--- START ---
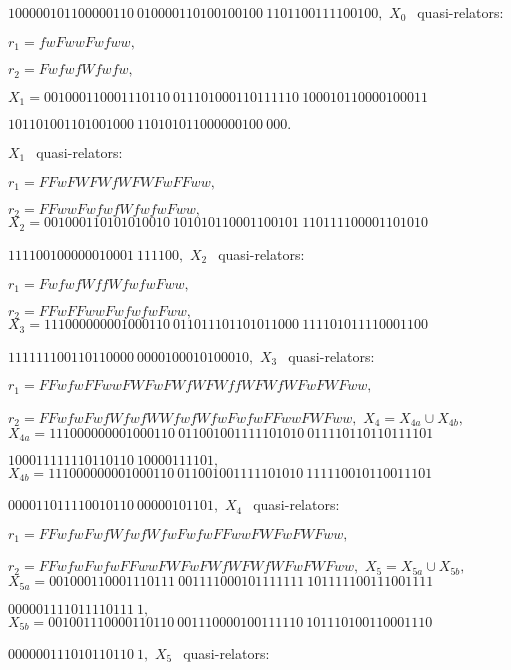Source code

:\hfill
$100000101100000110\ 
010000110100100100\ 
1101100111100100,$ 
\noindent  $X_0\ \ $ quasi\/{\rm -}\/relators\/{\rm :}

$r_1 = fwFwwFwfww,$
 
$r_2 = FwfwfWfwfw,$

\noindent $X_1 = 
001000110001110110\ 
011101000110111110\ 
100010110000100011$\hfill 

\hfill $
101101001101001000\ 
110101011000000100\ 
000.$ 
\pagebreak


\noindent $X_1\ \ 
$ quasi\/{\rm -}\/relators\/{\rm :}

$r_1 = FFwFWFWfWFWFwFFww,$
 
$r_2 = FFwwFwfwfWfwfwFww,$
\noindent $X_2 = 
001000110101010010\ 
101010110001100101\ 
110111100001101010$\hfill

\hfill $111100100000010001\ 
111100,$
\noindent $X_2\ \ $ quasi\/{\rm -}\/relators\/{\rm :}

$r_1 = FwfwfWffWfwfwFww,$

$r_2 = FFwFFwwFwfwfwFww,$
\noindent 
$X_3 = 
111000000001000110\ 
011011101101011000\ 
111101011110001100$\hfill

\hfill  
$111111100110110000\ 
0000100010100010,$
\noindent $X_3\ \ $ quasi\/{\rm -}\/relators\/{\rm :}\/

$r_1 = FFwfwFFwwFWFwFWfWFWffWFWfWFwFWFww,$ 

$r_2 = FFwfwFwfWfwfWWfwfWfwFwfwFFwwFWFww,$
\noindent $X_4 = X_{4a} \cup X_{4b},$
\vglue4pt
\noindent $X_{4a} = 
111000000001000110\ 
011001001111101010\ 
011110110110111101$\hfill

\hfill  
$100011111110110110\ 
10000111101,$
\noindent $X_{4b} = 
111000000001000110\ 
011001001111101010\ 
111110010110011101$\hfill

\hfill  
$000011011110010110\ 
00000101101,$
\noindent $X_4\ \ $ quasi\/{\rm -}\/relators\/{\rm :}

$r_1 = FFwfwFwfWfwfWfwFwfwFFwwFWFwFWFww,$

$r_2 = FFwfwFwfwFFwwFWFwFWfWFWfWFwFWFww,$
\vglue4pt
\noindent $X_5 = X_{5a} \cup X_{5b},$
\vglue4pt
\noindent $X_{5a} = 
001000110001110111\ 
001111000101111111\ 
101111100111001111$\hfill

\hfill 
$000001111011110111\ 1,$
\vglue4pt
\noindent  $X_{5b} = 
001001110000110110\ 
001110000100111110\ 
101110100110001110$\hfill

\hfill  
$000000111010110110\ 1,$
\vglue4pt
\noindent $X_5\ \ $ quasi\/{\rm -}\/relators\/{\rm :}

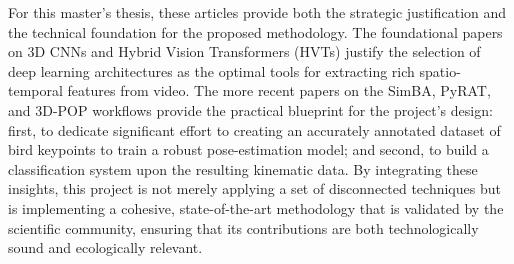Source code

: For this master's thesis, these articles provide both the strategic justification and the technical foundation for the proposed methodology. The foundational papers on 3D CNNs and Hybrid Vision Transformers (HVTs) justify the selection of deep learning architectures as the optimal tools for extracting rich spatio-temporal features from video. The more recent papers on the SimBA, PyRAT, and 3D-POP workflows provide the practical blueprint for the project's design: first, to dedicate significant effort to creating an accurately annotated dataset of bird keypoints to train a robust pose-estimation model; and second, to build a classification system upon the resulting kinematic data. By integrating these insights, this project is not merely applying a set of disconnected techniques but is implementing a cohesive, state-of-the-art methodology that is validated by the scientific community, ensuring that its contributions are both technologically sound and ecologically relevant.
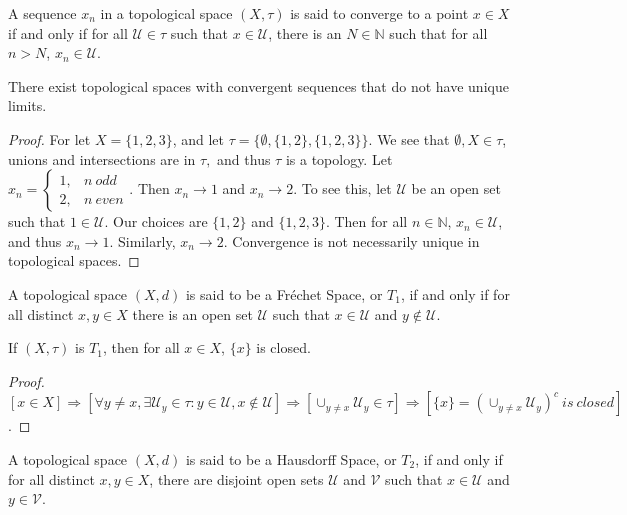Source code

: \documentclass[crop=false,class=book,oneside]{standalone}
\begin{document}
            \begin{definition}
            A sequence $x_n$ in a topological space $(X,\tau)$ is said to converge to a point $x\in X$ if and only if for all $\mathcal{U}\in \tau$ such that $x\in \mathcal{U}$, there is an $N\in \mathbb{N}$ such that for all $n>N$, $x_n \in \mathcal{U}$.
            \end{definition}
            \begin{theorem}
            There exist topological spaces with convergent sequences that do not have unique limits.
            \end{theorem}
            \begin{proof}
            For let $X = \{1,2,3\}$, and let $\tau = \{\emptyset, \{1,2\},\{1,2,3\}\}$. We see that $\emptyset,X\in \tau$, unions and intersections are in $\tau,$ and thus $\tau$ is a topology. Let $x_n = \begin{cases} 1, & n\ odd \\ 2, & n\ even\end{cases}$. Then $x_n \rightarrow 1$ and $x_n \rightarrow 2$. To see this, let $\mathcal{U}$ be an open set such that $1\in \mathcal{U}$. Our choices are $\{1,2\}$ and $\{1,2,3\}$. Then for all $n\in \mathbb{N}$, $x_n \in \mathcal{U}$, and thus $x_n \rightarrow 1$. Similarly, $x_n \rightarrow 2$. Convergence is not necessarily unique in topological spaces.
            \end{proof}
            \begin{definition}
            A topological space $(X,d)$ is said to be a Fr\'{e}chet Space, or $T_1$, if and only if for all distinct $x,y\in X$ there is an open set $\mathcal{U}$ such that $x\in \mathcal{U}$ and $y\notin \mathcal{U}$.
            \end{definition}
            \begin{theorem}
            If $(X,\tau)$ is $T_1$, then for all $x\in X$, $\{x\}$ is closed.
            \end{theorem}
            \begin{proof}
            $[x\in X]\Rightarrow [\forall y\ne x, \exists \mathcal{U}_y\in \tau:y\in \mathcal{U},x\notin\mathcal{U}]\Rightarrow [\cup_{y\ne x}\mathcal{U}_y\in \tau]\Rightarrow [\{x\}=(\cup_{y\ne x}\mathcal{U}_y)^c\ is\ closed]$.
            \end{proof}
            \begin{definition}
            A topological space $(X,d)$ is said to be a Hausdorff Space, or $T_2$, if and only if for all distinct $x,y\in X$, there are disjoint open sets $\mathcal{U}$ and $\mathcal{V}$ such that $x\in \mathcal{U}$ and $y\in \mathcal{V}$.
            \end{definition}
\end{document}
--- END ---
Requirement — Report all lines of the data above that include the string "notin".

Response box —
            A topological space $(X,d)$ is said to be a Fr\'{e}chet Space, or $T_1$, if and only if for all distinct $x,y\in X$ there is an open set $\mathcal{U}$ such that $x\in \mathcal{U}$ and $y\notin \mathcal{U}$.
            $[x\in X]\Rightarrow [\forall y\ne x, \exists \mathcal{U}_y\in \tau:y\in \mathcal{U},x\notin\mathcal{U}]\Rightarrow [\cup_{y\ne x}\mathcal{U}_y\in \tau]\Rightarrow [\{x\}=(\cup_{y\ne x}\mathcal{U}_y)^c\ is\ closed]$.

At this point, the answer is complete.